Published September 16, 2005 9:34PM (EDT)

"There is, to this point, no convincing evidence that any of the crashes were the result of negligence, be it shoddy maintenance, substandard training, or anything else." That was me, a week ago, reacting to the attempts of some to demonize small airlines after the spate of recent accidents in Canada, Europe, Asia and South America. It was never my contention that the involved companies -- heretofore unknowns like Helios Airways, TANS, Mandala and West Caribbean -- would be absolved of all wrongdoing, but jumping to conclusions was and remains a bad idea, as does the negative stereotyping of certain types of airlines.

Disclaimer filed, things aren't looking good for the Cyprus-based Helios, whose 737 went down near Athens, killing everyone on board, after apparent pressurization trouble. Reports emerging from Greece portray the unfolding of a grim cockpit comedy, the captain and first officer confused by the sound of a pressure alarm while struggling to communicate. The German captain and Cypriot first officer -- the latter described in some articles as "young" and "inexperienced," which may or may not be meaningful -- did not share a common language and had difficulty understanding one another in English. Both allegedly passed out before the significance of the alarm could be determined. The cause of the initial pressure malfunction, say anonymous sources, was a control knob faultily installed by maintenance staff during the previous evening's inspection.
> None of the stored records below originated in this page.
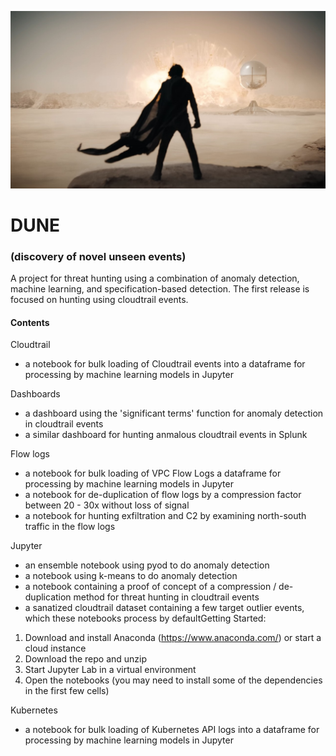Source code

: ![things](/img/dune.jpg?raw=true "text")  
# DUNE 
### (discovery of novel unseen events)
A project for threat hunting using a combination of anomaly detection, machine learning, and specification-based detection. The first release is focused on hunting using cloudtrail events. 

#### Contents

Cloudtrail

- a notebook for bulk loading of Cloudtrail events into a dataframe for processing by machine learning models in Jupyter

Dashboards

- a dashboard using the 'significant terms' function for anomaly detection in cloudtrail events
- a similar dashboard for hunting anmalous cloudtrail events in Splunk

Flow logs

- a notebook for bulk loading of VPC Flow Logs a dataframe for processing by machine learning models in Jupyter
- a notebook for de-duplication of flow logs by a compression factor between 20 - 30x without loss of signal
- a notebook for hunting exfiltration and C2 by examining north-south traffic in the flow logs
  
Jupyter

- an ensemble notebook using pyod to do anomaly detection
- a notebook using k-means to do anomaly detection
- a notebook containing a proof of concept of a compression / de-duplication method for threat hunting in cloudtrail events
- a sanatized cloudtrail dataset containing a few target outlier events, which these notebooks process by defaultGetting Started:

1. Download and install Anaconda (https://www.anaconda.com/) or start a cloud instance
2. Download the repo and unzip
3. Start Jupyter Lab in a virtual environment 
4. Open the notebooks (you may need to install some of the dependencies in the first few cells)

Kubernetes

- a notebook for bulk loading of Kubernetes  API logs into a dataframe for processing by machine learning models in Jupyter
Although definitive conclusions won't be reached for many weeks, these latest reports are as close to a post-crash smoking gun as we can hope, or hope not, to see. (Cheers to International Herald Tribune correspondent Don Phillips, by the way, for his accurate, distortion-free story.)

With respect to the communication conflict between pilots, it's natural to suspect a training problem -- a young carrier with insufficient means to recruit or adequately train linguistically compatible crew members. English is the default and official language of worldwide civil aviation, shared -- in varying degrees of eloquence -- by pilots and air traffic controllers in all but the remotest corners of China and Russia. (Yes thats rudely Americentric of us. What do you want, Latin? Esperanto? Besides, though we didn't invent the airline -- for that see the Dutch and Colombians --- we did invent the plane.) Weakness in fluency is sometimes a problem between controllers and pilots -- several years ago, the near collision of two 747s at Chicago's O'Hare was blamed partly on confusion over taxi instructions, American controllers barking critical orders to Chinese and Korean crews -- but rarely do you hear of dangerous misunderstandings between pilots themselves.

Not until transcripts are released can we judge for certain if and to what extent a language barrier affected the outcome of Helios flight 522, and what this might reveal about the training culture at the tiny Cypriot carrier -- potential lessons that similar airlines can ignore at their own peril. It's important to realize that some of the industry's leading names hire pilots from a wide array of cultures and nationalities. The melting pot cockpits of Singapore Airlines and Emirates, to pick two, showcase any number of linguistic backgrounds. The difference, maybe, isn't about which tongue the pilots use but about how they use it. Singapore and Emirates crews endure weeks of training with experienced instructors in world-class facilities on state-of-the-art equipment. Above and beyond a candidate's grasp of English, is the overall qualification regimen at Helios sufficiently rigorous? Does the carrier send its crews to an outside school, as many do? If so, to where and using what sort of syllabus? And so on. Many young and small companies can boast of every facet of their training. As for Helios, from the sound of things we have to wonder.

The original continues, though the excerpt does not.